A review by daumari
Good Wives by Louisa May Alcott

3.0

Copying what I wrote into the Kindle review section last night when I finished:
Good Wives is a bit more aesoppy, as they are now adults (or near enough) and learning how to run their own households/find happiness. I also think it interesting that Jo is more of an author avatar here than ever, making money writing "sensation stories" only to stop when convinced they're vulgar, to not want to get married (until she does because it'd probably be scandalous for your ostensible lead to be a spinster).

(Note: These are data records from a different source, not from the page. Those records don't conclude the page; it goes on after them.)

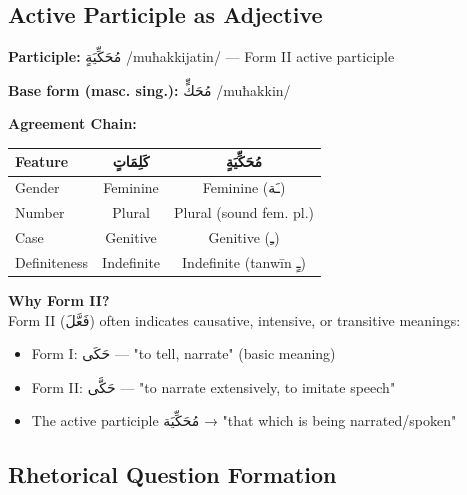 \documentclass[letterpaper,12pt]{article}
\begin{document}
\subsection{Active Participle as Adjective}

\begin{tcolorbox}[colback=white,colframe=accentcolor,breakable]
\textbf{Participle:} \textarabic{مُحَكِّيَةٍ} /muħakkijatin/ — Form II active participle

\textbf{Base form (masc. sing.):} \textarabic{مُحَكٍّ} /muħakkin/

\textbf{Agreement Chain:}
\begin{center}
\begin{tabular}{|l|c|c|}
\hline
\textbf{Feature} & \textbf{\textarabic{كَلِمَاتٍ}} & \textbf{\textarabic{مُحَكِّيَةٍ}} \\
\hline
Gender & Feminine & Feminine (\textarabic{ـَة}) \\
Number & Plural & Plural (sound fem. pl.) \\
Case & Genitive & Genitive (\textarabic{ـِ}) \\
Definiteness & Indefinite & Indefinite (tanwīn \textarabic{ـٍ}) \\
\hline
\end{tabular}
\end{center}

\textbf{Why Form II?}\\
Form II (\textarabic{فَعَّلَ}) often indicates causative, intensive, or transitive meanings:
\begin{itemize}
\item Form I: \textarabic{حَكَى} — "to tell, narrate" (basic meaning)
\item Form II: \textarabic{حَكَّى} — "to narrate extensively, to imitate speech"
\item The active participle \textarabic{مُحَكِّيَة} → "that which is being narrated/spoken"
\end{itemize}
\end{tcolorbox}

\subsection{Rhetorical Question Formation}
\end{document}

More time passes- we open with Meg and John's wedding (they waited until Meg turned 20, as is apparent from LMA checking in on each girl), and we end with Jo in her late 20s (she is 25 when Amy and Laurie return from Europe, thinking about how old she is, and the last chapter is a harvest at the school).

Still, despite the moralizing LW/GW can be funny and sweet, and all the characters have such distinct personalities that they feel lived in (though I still think Beth is the perfect baby angel whose only failing is her physical health.) I still chuckle a little bit about how Laurie is perceived as "dark" because he's half Italian, only for Hannah to be *right there* with a noticeable dialect and one of the boys in the last chapter described as "a quadroon" yikes.

I also think it's fun where this is one of the earlier examples of fans upset at the author for disrupting their preferred ship (Jo/Laurie are SO suited for one another, but maybe like Marmee suggested their temperaments are too similar).